Aspose Sample OCR Code in Github Yielding Extremely Poor Accuracy

I downloaded sample code from the Aspose Github repo: https://github.com/aspose-ocr/Aspose.OCR-for-Java/tree/master/Examples.

The first problem is that the code does not compile against the version of the product specified in the Maven POMs. So, I fixed the code to compile.

The second problem is that when I run PerformOCROnImage against sample1.jpg, also provided by Aspose in the repo, the results are horrible, less than 5% is accurate.

We are very interested in purchasing this product if we could get it working to some reasonable extent. We are running it on the lastest Mac OS X and JDK. Perhaps, someone could help?

I tested the same sample code on a Windows machine and got the same results, with accuracy worse than 5% correct.

@juane3729,

The sample input file that you have used is for demonstration of “Recognition Block” example. Please use the attached sample input files for evaluation.
samples.zip (188.5 KB)

Thanks for your reply. sample1.bmp works perfectly. However, sample3.png has extremely poor accuracy (< %5 correct). sample3.png doesn’t seem like it should be that hard to read. We’ve also had extremely poor accuracy feeding in some of our own files.

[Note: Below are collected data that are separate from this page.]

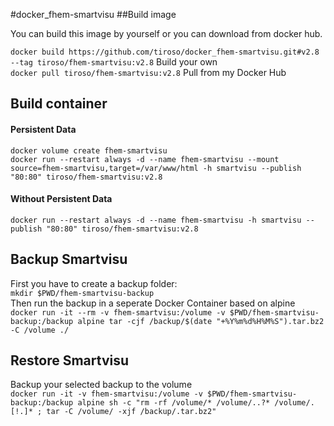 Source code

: #docker_fhem-smartvisu
##Build image
<p>You can build this image by yourself or you can download from docker hub.</p>
<p>
  <code>docker build https://github.com/tiroso/docker_fhem-smartvisu.git#v2.8 --tag tiroso/fhem-smartvisu:v2.8</code> Build your own<br>
  <code>docker pull tiroso/fhem-smartvisu:v2.8</code> Pull from my Docker Hub
</p>
<h2>Build container</h2>
<h4>Persistent Data</h4>
<p>
  <code>docker volume create fhem-smartvisu</code><br>
  <code>docker run --restart always -d --name fhem-smartvisu --mount source=fhem-smartvisu,target=/var/www/html -h smartvisu --publish "80:80" tiroso/fhem-smartvisu:v2.8</code>
</p>
<h4>Without Persistent Data</h4>
<p>
  <code>docker run --restart always -d --name fhem-smartvisu -h smartvisu --publish "80:80" tiroso/fhem-smartvisu:v2.8</code>
</p>
<h2>Backup Smartvisu</h2>
<p>First you have to create a backup folder:<br>
  <code>mkdir $PWD/fhem-smartvisu-backup</code><br>
  Then run the backup in a seperate Docker Container based on alpine<br>
  <code>docker run -it --rm -v fhem-smartvisu:/volume -v $PWD/fhem-smartvisu-backup:/backup alpine tar -cjf /backup/$(date "+%Y%m%d%H%M%S").tar.bz2 -C /volume ./</code>
</p>
<h2>Restore Smartvisu</h2>
<p>Backup your selected backup to the volume<br>
  <code>docker run -it -v fhem-smartvisu:/volume -v $PWD/fhem-smartvisu-backup:/backup alpine sh -c "rm -rf /volume/* /volume/..?* /volume/.[!.]* ; tar -C /volume/ -xjf /backup/<your backupfile>.tar.bz2"</code>
</p>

Is there is something else I am missing. Could it be related to fonts?

@juane3729,

Fonts could be an issue as Aspose.OCR APIs currently support Arial, Times New Roman, Courier New, Tahoma, Calibri and Verdana in Regular, Bold and Italic styles. Please forward us sample input file(s) that you are using at your end. We will test it and update you about our findings.

As I mentioned, one of the files that didn’t work was sample3.png, which you attached earlier inside the zip.

@juane3729,

We are able to observe the issue that the text returned by OCR operation has many discrepancies in it. The issue has been logged into our system with ID OCRJAVA-771 for further investigation by our Product team. We’ll update you here once there is some information or a fix version available in this regard. We are sorry for the inconvenience caused.